Fig. 2: Unique characteristics of GCR estimated from ChinaMAP.a Distribution of GCR estimated from all investigated public datasets. Bottom: The distribution of GCR estimated from clear AR disease-causing variants; The green dot and red square represent the GCR that covers 99% and 95% of studied genes, respectively. Top: The corresponding sample size of each ethnic group in the studied databases. b Hierarchical clustering of genes with GCR ≥ 1/500 in ChinaMAP are selected to compare with corresponding GCRs in other studied populations. c Top 30 genes with drastic GCR changes, the order of which is determined based on the maximum pairwise distance of GCR between populations for a given gene, are selected to demonstrate ethnic-specific GCR features (solid: higher GCR in the East Asian group; dashed-line: lower GCR in the East Asian group). Additionally, the relative rank change of selected genes compared to ChinaMAP is indicated by line type. d The overlap of gene lists between ChinaMAP-derived AR disease-causing genes and genes associated with rare diseases officially listed in China.

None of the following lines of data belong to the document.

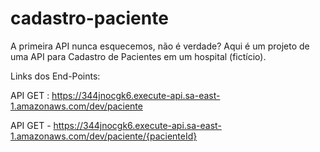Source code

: # cadastro-paciente

A primeira API nunca esquecemos, não é verdade? Aqui é um projeto de uma API para Cadastro de Pacientes em um hospital (fictício).

Links dos End-Points:

API GET : https://344jnocgk6.execute-api.sa-east-1.amazonaws.com/dev/paciente

API GET - https://344jnocgk6.execute-api.sa-east-1.amazonaws.com/dev/paciente/{pacienteId}
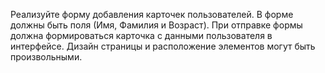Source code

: Реализуйте форму добавления карточек пользователей. В форме должны быть поля (Имя, Фамилия и Возраст). 
При отправке формы должна формироваться карточка с данными пользователя в интерфейсе. 
Дизайн страницы и расположение элементов могут быть произвольными.
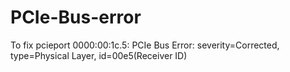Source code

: # PCIe-Bus-error
To fix  pcieport 0000:00:1c.5: PCIe Bus Error: severity=Corrected, type=Physical Layer, id=00e5(Receiver ID)
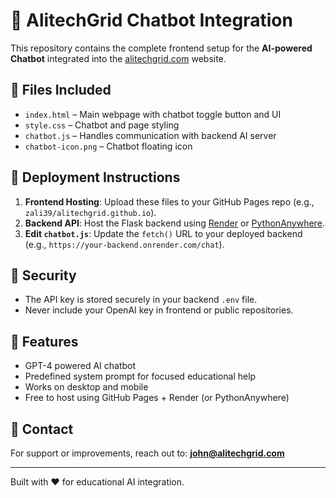 
# 🤖 AlitechGrid Chatbot Integration

This repository contains the complete frontend setup for the **AI-powered Chatbot** integrated into the [alitechgrid.com](https://alitechgrid.com) website.

## 🔧 Files Included

- `index.html` – Main webpage with chatbot toggle button and UI
- `style.css` – Chatbot and page styling
- `chatbot.js` – Handles communication with backend AI server
- `chatbot-icon.png` – Chatbot floating icon

## 🚀 Deployment Instructions

1. **Frontend Hosting**: Upload these files to your GitHub Pages repo (e.g., `zali39/alitechgrid.github.io`).
2. **Backend API**: Host the Flask backend using [Render](https://render.com) or [PythonAnywhere](https://www.pythonanywhere.com).
3. **Edit `chatbot.js`**: Update the `fetch()` URL to your deployed backend (e.g., `https://your-backend.onrender.com/chat`).

## 🔐 Security

- The API key is stored securely in your backend `.env` file.
- Never include your OpenAI key in frontend or public repositories.

## 🧠 Features

- GPT-4 powered AI chatbot
- Predefined system prompt for focused educational help
- Works on desktop and mobile
- Free to host using GitHub Pages + Render (or PythonAnywhere)

## 📩 Contact

For support or improvements, reach out to: **john@alitechgrid.com**

---

Built with ❤️ for educational AI integration.
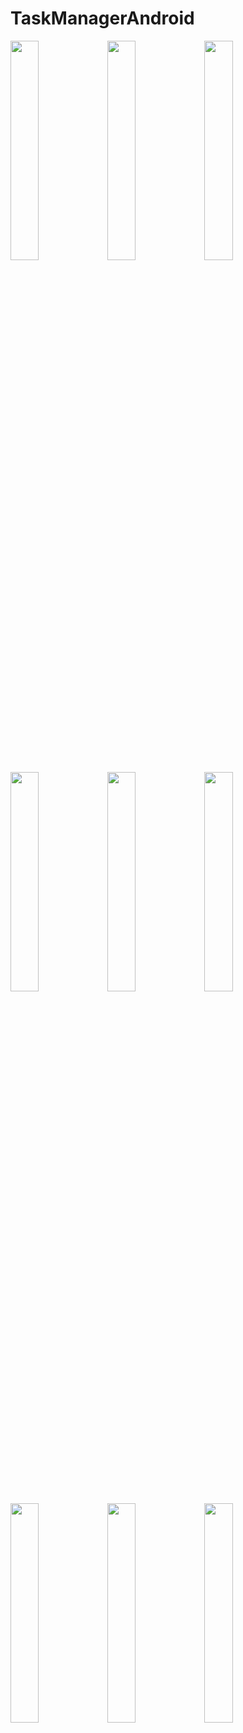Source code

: # TaskManagerAndroid

<img src="https://user-images.githubusercontent.com/82970461/135621223-a8653cc9-7f5d-424c-a7ee-0fb438528a2f.jpg" width=30% height=30%> <img src="https://user-images.githubusercontent.com/82970461/135621238-c622050b-209e-4c03-8cd7-bbec2eac880f.jpg" width=30% height=30%> <img src="https://user-images.githubusercontent.com/82970461/135621249-a090580d-2348-4ab6-9408-a87c751a13f3.jpg" width=30% height=30%> <img src="https://user-images.githubusercontent.com/82970461/135621256-6f74aa9e-48ec-4fc7-b851-daa8da66c123.jpg" width=30% height=30%> <img src="https://user-images.githubusercontent.com/82970461/135621263-1391a5e3-382a-4342-8d34-e7b92ec6a80a.jpg" width=30% height=30%> <img src="https://user-images.githubusercontent.com/82970461/135621271-da7ebc90-d8d0-4a55-870e-00dec58dae0e.jpg" width=30% height=30%> <img src="https://user-images.githubusercontent.com/82970461/135621283-57d87297-29df-4dfe-83e6-1ff11368364a.jpg" width=30% height=30%> <img src="https://user-images.githubusercontent.com/82970461/135621284-c00b04f8-ec3f-4870-9e83-a01d1d755376.jpg" width=30% height=30%> <img src="https://user-images.githubusercontent.com/82970461/135621303-3a41318c-8499-4c5c-9ab6-5a2dd0ae4c0e.jpg" width=30% height=30%>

By comparing GCRs estimated from these datasets, we found that the sequencing depth (30X for ChinaMAP, 18X for gnomAD v3) and sample size affected the estimation of GCR in several manners (Fig. 2a). The sample size dictated the detection power, while the under-detected variants caused by insufficient sequencing depth could be compensated by increasing the sampling size23. We speculated that the partial congruence with previously estimated GCR of EAS in gnomAD was due to the insufficient detection of variants and potentially false claim of ethnicity. To prove this, we performed PCA analysis on the ChinaMAP, EAS of gnomAD and WBBC at allele frequency level (Fig. 1e) and GCR correlation test between distinct ethnic groups (Supplementary Fig. 8 and Supplementary Table 11) to estimate the impact of low-sequencing coverage and insufficient recovery of rare variants. Indeed, approximately 3.6 million SNPs detected in both ChinaMAP and WBBC were missing in gnomAD, a much larger number compared to that between gnomAD and these two datasets, implying that a lower detection rate of rare variants in the EAS group of gnomAD cohort (Fig. 1d and Supplementary Fig. 9).
After intersecting the selected genes with a list of rare diseases compiled by the Chinese Center for Disease Control and Prevention, we found very few overlapping genes, suggesting that many of the rare diseases lacked appropriate genetic dissections. Alternatively, this potentially indicated the inflation of GCR due to either the carrier effect or heterogeneous genetic composition that could impact the estimation of GCR (Fig. 2c). ChinaMAP uniquely enabled the recovery of genes with higher GCR (Supplementary Fig. 10), confirming that EAS in gnomAD had a distinct genetic background compared to ChinaMAP. We also observed that the estimated GCR of treatable and untreatable diseases across several ethnic groups surprisingly differed significantly (Supplementary Fig. 11). This reinforced the necessity of introducing reproductive counselling for preventative purposes, allocating resources to find novel drug targets, and carrying out innovative research for rare diseases.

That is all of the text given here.